If it's a party at Giorgio and Anna Maria Via's, expect wallto- wall diplomats and cultural committee co-workers. Their reception honoring two couples, the Ambassador of Chile Mariano Fernandez and his wife Maria Angelica Fernandez, and the Finnish Ambassador, Pekka Lintu, and his wife Laura Colless was no exception, with nine ambassadors and friends from The Washington National Opera, Washington Performing Arts Society, Washington Ballet and The National Museum of Women in the Arts ... A soldout house greeted the Russian Chamber Art Society when founder Vera Danchenko-Stern accompanied renowned baritone Sergei Leiferkus, with Helene Tartakowski commenting the dramatic musical Tribute to Feodor Chaliapin at the Maison Francaise auditorium. SEEN: Svetlana Ushakova, wife of the Russian ambassador; Russian cultural attaché Irina Popova; and Jerome and Lisette Barry of the Embassy Series of musical events.

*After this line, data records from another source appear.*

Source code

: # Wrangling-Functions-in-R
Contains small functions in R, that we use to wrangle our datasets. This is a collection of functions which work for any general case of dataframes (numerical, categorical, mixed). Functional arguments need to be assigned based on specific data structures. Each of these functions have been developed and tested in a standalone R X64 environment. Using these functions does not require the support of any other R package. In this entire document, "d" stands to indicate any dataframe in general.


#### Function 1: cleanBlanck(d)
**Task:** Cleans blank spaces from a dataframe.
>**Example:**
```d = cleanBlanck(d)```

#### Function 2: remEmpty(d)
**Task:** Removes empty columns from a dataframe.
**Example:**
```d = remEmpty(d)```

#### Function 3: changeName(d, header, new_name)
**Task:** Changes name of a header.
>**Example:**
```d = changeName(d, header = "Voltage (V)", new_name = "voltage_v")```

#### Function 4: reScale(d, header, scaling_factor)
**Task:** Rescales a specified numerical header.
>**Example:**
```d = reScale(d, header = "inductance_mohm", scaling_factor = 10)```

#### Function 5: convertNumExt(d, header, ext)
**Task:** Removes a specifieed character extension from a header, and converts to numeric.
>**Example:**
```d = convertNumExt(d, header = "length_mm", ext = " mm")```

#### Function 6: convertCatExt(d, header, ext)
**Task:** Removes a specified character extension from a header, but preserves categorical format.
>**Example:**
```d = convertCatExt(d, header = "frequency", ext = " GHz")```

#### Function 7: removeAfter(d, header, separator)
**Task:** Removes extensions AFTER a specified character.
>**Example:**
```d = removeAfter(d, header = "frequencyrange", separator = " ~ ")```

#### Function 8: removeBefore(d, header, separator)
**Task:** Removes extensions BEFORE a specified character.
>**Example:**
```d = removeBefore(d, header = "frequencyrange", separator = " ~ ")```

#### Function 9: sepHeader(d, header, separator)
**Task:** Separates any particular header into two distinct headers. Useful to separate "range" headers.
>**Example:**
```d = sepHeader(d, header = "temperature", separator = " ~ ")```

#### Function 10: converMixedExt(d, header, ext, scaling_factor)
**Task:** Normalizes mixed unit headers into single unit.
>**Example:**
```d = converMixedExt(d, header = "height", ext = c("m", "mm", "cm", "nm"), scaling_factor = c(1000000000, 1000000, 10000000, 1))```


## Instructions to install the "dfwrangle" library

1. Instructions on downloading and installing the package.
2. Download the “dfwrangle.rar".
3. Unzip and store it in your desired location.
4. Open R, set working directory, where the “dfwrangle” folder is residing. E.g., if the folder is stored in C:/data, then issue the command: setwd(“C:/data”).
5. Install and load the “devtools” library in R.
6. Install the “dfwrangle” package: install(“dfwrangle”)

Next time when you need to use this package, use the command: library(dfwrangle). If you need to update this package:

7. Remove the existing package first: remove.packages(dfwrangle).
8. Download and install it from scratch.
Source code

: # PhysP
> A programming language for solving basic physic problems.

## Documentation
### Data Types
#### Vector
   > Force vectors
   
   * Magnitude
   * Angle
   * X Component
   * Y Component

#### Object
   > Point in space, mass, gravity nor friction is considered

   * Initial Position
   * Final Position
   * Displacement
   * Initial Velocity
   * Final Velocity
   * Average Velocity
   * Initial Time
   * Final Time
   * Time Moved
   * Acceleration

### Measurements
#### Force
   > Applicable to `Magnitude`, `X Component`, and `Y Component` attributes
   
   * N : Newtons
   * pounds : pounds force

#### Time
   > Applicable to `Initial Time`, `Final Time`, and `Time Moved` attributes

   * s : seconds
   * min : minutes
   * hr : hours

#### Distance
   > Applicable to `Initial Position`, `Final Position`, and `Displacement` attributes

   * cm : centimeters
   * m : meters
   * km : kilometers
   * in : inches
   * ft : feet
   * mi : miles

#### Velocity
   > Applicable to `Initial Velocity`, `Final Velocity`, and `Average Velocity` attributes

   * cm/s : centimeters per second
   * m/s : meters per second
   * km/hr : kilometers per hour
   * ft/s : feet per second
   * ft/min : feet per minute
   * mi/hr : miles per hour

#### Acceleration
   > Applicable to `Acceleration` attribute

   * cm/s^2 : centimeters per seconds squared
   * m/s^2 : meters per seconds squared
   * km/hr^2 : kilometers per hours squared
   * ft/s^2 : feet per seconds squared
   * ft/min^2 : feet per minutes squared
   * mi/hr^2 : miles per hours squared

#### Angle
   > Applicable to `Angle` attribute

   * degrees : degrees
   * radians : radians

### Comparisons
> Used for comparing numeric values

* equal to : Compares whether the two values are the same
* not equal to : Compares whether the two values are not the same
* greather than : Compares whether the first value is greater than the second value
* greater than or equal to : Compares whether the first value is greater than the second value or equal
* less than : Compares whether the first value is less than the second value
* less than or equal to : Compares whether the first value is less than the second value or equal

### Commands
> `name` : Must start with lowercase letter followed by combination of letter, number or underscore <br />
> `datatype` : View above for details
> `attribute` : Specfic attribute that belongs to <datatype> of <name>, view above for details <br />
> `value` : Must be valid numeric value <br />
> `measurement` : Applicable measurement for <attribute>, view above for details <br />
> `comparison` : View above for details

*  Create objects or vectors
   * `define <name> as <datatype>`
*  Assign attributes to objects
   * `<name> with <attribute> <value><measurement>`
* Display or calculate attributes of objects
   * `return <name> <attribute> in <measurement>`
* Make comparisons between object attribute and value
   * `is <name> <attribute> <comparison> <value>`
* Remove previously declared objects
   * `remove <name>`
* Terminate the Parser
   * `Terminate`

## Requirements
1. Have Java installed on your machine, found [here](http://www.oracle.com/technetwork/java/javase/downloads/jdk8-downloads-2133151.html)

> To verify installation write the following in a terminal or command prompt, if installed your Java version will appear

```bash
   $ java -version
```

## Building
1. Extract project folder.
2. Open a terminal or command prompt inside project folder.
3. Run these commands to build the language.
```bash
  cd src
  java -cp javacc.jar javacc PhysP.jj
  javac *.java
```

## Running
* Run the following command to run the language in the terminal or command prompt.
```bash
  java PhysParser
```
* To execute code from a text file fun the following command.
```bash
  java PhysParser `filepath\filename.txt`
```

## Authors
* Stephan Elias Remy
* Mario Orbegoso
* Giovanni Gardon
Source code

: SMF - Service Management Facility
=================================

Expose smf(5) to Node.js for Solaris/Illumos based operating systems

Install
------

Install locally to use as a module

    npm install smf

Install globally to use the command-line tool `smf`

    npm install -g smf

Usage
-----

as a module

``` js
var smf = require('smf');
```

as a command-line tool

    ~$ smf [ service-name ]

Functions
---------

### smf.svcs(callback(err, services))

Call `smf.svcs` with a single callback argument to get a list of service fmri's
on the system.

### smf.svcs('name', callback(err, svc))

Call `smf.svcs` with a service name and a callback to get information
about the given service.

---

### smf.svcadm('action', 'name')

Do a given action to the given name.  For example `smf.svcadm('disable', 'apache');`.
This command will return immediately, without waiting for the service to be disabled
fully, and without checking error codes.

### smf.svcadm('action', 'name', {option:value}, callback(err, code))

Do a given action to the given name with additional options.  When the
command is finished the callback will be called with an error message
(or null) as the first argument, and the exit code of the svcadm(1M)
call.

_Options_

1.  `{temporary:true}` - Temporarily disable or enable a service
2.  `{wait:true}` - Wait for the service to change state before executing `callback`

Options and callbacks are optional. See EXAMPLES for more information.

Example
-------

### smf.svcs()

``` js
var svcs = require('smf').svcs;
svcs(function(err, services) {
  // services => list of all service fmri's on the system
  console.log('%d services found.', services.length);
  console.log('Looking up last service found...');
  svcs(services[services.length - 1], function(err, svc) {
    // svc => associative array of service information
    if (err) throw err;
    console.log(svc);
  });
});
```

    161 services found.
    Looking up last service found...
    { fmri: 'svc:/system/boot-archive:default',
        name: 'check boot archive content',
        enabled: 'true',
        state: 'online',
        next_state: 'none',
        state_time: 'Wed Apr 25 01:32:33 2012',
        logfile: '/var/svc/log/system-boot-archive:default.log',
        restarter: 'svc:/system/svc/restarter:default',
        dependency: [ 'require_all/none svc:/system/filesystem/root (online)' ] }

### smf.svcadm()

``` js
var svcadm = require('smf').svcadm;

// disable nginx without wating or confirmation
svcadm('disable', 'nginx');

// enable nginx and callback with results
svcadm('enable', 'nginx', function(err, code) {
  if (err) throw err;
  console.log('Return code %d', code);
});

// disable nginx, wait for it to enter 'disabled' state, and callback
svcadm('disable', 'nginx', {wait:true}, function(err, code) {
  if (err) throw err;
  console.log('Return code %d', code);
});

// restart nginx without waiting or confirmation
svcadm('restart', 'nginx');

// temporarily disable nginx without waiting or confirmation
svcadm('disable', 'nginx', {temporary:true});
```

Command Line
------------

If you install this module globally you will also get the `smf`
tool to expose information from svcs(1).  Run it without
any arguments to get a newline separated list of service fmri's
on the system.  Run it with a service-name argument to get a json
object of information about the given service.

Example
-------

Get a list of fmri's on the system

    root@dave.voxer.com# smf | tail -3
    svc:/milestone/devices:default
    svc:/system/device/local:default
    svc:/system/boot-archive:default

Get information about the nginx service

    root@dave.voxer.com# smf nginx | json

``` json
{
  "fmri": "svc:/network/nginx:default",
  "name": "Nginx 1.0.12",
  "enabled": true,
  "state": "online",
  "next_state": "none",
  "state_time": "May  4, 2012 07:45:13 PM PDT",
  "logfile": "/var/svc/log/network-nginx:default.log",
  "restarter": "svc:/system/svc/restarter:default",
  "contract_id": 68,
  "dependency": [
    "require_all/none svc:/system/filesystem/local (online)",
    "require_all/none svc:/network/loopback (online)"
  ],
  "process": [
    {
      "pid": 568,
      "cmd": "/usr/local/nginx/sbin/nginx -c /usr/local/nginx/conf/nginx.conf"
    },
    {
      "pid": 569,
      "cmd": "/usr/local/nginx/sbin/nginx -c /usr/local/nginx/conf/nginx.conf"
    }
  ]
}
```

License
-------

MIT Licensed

JOSH BOLTEN, White House chief of staff, at a reception held at the home of Jim Kimsey celebrating the work of the Center for International Education, which educates children for responsible world citizenship. TERRY LIERMAN, JAMIE RASKIN and DOUG GANSLER celebrate Raskin's birthday at John Simson and Elise Riley's residence. The party had a political murder mystery theme with guests trying to identify the culprit.


DIANE ROWLAND, SEN. MARY LANDRIEU and COKIE ROBERTS at Acadiana Restaurant for the Friends of The Times- Picayune Fundraiser, which raised more than $30,000 for a relief fund benefiting the newspaper's staff and their families. SEN. JIM MORAN, WILLIAM NEWMAN and SHEILA JOHNSON NEWMAN at the Spark a Change Award Gala, held at the Four Seasons Hotel, Washington D.C. Johnson Newman received the award and proceeds from the event benefited Spark a Change.


VICTOR LONG, ABBY SHEEZHO, AMY ANGELO and ROBYN BISHOP at Möet & Chandon and VH1's "Be Fabulous" party, held at K Street Lounge to remind D.C. to be fabulous.


NANCY G. BRINKER (center), chats with ANDREA ROANE of CBS Channel 9 and RICHARDO MASETTI, president of Komen Italia, at the reunion for the 25th anniversary of the Susan G. Komen Breast Cancer Foundation, held at the Library of Congress' Members Room.